Было видно, что Уголену сделалось не по себе:
– Ты думаешь, я смогу справиться с этим делом в одиночку? Тут нужно человек пять, да и уйдет на это не меньше пяти лет и куча денег!
– Разумеется!.. По моим подсчетам, тут нужно не меньше пятидесяти тысяч франков, зато какая была бы прибыль!
– Вовсе нет, Папе. Это не так. Во-первых, дельных людей уже днем с огнем не сыщешь, к тому же надо следить за работниками, управлять ими, это большая забота. А еще: сливовые, персиковые и даже абрикосовые деревья дают такой урожай, что первый год еще куда ни шло, а на второй год их уже скармливают свиньям, и за них не выручишь и десяти су за килограмм… Уже года три-четыре, говорят, в Арле и в Авиньоне выращивают столько фруктов, что целыми кораблями отправляют их куда-то и уж не знают, что с ними делать. Так что все здешние, из Жеменос, из Роквер, из Пон-де-л’Этуаль, повыкорчевывали свои сады и на их месте устроили кто что… Раз ты хочешь, чтобы я занялся чем-то серьезным… Я еще не рассказывал тебе, чего я хочу, но сейчас покажу.
Взяв Лу-Папе под руку, он повел его за дом.
Уголен отбывал воинскую повинность в Антибе вместе с одним очень симпатичным пареньком по имени Аттилио Торнабуа, который ему как-то сказал: «Я тоже крестьянин. Выращиваю цветы».
Мысль о том, что можно выращивать цветы, показалась Уголену настолько сумасбродной, что он принял эти слова за шутку. Но в одно из воскресений Аттилио пригласил его на обед к своему отцу, и Уголен был потрясен всем увиденным.
За обеденным столом Аристотель Торнабуа поведал о том, как он тридцать лет назад пешком пришел из родной Италии, из Пьемонта, с буханкой хлеба и несколькими головками лука в холщовом мешке да парой ботинок, которые он нес за спиной, чтобы «поберечь» их. И вот теперь у него большая ферма, дом, не хуже городского, с синими занавесками на всех окнах и лакированной дверью, столовая с резным буфетом и стульями, чьи упругие сиденья сплетены из ротанговой пальмы. На госпоже Торнабуа кружевные воротники и манжеты, золотое ожерелье, сверкающие серьги, а служанка по красоте не уступает какой-нибудь городской даме. У самого Аттилио два велосипеда, два охотничьих ружья, лодка, чтобы рыбачить, а на обед подали целую баранью ногу и вино в запечатанных бутылках! И всего этого они добились, выращивая гвоздики!
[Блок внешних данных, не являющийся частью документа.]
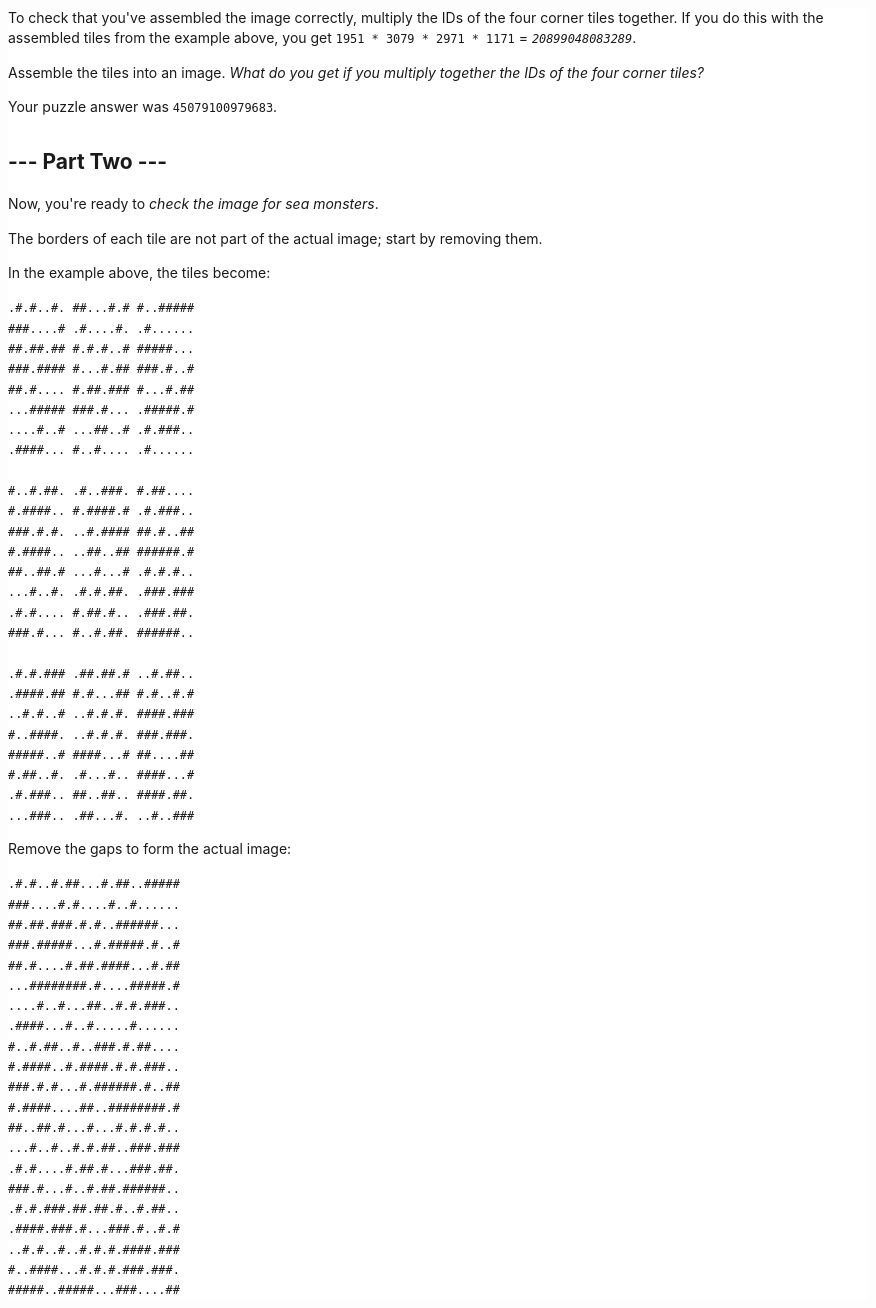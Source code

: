 To check that you've assembled the image correctly, multiply the IDs of the four corner tiles together. If you do this with the assembled tiles from the example above, you get `1951 * 3079 * 2971 * 1171` = _`20899048083289`_.

Assemble the tiles into an image. _What do you get if you multiply together the IDs of the four corner tiles?_

Your puzzle answer was `45079100979683`.

## \--- Part Two ---

Now, you're ready to _check the image for sea monsters_.

The borders of each tile are not part of the actual image; start by removing them.

In the example above, the tiles become:

    .#.#..#. ##...#.# #..#####
    ###....# .#....#. .#......
    ##.##.## #.#.#..# #####...
    ###.#### #...#.## ###.#..#
    ##.#.... #.##.### #...#.##
    ...##### ###.#... .#####.#
    ....#..# ...##..# .#.###..
    .####... #..#.... .#......

    #..#.##. .#..###. #.##....
    #.####.. #.####.# .#.###..
    ###.#.#. ..#.#### ##.#..##
    #.####.. ..##..## ######.#
    ##..##.# ...#...# .#.#.#..
    ...#..#. .#.#.##. .###.###
    .#.#.... #.##.#.. .###.##.
    ###.#... #..#.##. ######..

    .#.#.### .##.##.# ..#.##..
    .####.## #.#...## #.#..#.#
    ..#.#..# ..#.#.#. ####.###
    #..####. ..#.#.#. ###.###.
    #####..# ####...# ##....##
    #.##..#. .#...#.. ####...#
    .#.###.. ##..##.. ####.##.
    ...###.. .##...#. ..#..###

Remove the gaps to form the actual image:

    .#.#..#.##...#.##..#####
    ###....#.#....#..#......
    ##.##.###.#.#..######...
    ###.#####...#.#####.#..#
    ##.#....#.##.####...#.##
    ...########.#....#####.#
    ....#..#...##..#.#.###..
    .####...#..#.....#......
    #..#.##..#..###.#.##....
    #.####..#.####.#.#.###..
    ###.#.#...#.######.#..##
    #.####....##..########.#
    ##..##.#...#...#.#.#.#..
    ...#..#..#.#.##..###.###
    .#.#....#.##.#...###.##.
    ###.#...#..#.##.######..
    .#.#.###.##.##.#..#.##..
    .####.###.#...###.#..#.#
    ..#.#..#..#.#.#.####.###
    #..####...#.#.#.###.###.
    #####..#####...###....##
Вот почему каждый вечер, в пять часов, в «свободное от службы время» Уголен шел со своим товарищем в поле, где росла гвоздика, и учился, как ее выращивать, а когда наконец подошел срок возвращаться домой, он тайком от своих односельчан привез в Бастид-Бланш штук тридцать саженцев. Ничего не сказав Лу-Папе, он посадил их за домом в Массакане, аккуратно выполняя все правила выращивания цветов, как и подобало настоящему флористу.
Из кустиков розмарина он устроил им изгородь, чтобы уберечь от порывов мистраля, а главное, скрыть от взгляда какого-нибудь заблудившегося охотника, который мог бы проболтаться о них в деревне.
По вечерам поверх слоя сена, наброшенного на жерди навеса над цветами, он клал еще и старые одеяла, а по утрам, набрав из колодца ведер десять воды, поливал с неподдельной нежностью каждый цветок в отдельности.
* * *
Как только они оказались за домом, Уголен победным жестом указал Лу-Папе на крохотную плантацию.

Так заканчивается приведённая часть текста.